## What you need to do
Set down word for word each line from the start of the listing through the line that contains "consistent ML updates.*", both included.
BEGIN Records shown
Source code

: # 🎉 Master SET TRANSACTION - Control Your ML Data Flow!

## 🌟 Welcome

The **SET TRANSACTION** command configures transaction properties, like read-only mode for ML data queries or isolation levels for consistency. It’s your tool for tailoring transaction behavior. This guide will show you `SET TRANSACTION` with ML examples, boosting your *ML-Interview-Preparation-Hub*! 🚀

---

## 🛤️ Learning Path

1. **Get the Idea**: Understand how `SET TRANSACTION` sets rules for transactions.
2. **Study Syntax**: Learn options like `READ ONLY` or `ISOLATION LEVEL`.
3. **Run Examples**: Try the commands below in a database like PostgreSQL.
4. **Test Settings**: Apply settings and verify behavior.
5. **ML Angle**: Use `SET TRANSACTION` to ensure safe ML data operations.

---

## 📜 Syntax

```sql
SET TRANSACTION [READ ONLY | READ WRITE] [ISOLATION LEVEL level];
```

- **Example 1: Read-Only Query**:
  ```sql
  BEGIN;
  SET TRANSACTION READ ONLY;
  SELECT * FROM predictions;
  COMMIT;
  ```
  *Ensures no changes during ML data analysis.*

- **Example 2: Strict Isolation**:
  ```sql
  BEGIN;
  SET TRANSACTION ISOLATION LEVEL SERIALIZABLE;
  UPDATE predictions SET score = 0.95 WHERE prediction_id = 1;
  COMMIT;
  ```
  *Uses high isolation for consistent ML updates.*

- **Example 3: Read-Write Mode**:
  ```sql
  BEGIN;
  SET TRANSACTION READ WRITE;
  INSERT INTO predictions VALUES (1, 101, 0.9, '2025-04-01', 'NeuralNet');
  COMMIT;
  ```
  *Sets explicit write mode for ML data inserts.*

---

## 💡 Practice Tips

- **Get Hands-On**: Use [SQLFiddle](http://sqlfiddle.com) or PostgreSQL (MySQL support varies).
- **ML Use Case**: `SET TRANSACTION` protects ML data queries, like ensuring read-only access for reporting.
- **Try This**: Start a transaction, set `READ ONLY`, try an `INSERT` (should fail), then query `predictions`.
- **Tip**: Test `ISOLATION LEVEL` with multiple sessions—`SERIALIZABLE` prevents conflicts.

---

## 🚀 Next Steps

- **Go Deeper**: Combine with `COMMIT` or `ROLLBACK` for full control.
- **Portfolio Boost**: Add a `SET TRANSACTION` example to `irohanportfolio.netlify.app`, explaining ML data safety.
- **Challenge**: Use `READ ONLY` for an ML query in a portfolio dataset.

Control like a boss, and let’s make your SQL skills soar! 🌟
END Records shown
## Answer to this exercise
Source code

: # 🎉 Master SET TRANSACTION - Control Your ML Data Flow!

## 🌟 Welcome

The **SET TRANSACTION** command configures transaction properties, like read-only mode for ML data queries or isolation levels for consistency. It’s your tool for tailoring transaction behavior. This guide will show you `SET TRANSACTION` with ML examples, boosting your *ML-Interview-Preparation-Hub*! 🚀

---

## 🛤️ Learning Path

1. **Get the Idea**: Understand how `SET TRANSACTION` sets rules for transactions.
2. **Study Syntax**: Learn options like `READ ONLY` or `ISOLATION LEVEL`.
3. **Run Examples**: Try the commands below in a database like PostgreSQL.
4. **Test Settings**: Apply settings and verify behavior.
5. **ML Angle**: Use `SET TRANSACTION` to ensure safe ML data operations.

---

## 📜 Syntax

```sql
SET TRANSACTION [READ ONLY | READ WRITE] [ISOLATION LEVEL level];
```

- **Example 1: Read-Only Query**:
  ```sql
  BEGIN;
  SET TRANSACTION READ ONLY;
  SELECT * FROM predictions;
  COMMIT;
  ```
  *Ensures no changes during ML data analysis.*

- **Example 2: Strict Isolation**:
  ```sql
  BEGIN;
  SET TRANSACTION ISOLATION LEVEL SERIALIZABLE;
  UPDATE predictions SET score = 0.95 WHERE prediction_id = 1;
  COMMIT;
  ```
  *Uses high isolation for consistent ML updates.*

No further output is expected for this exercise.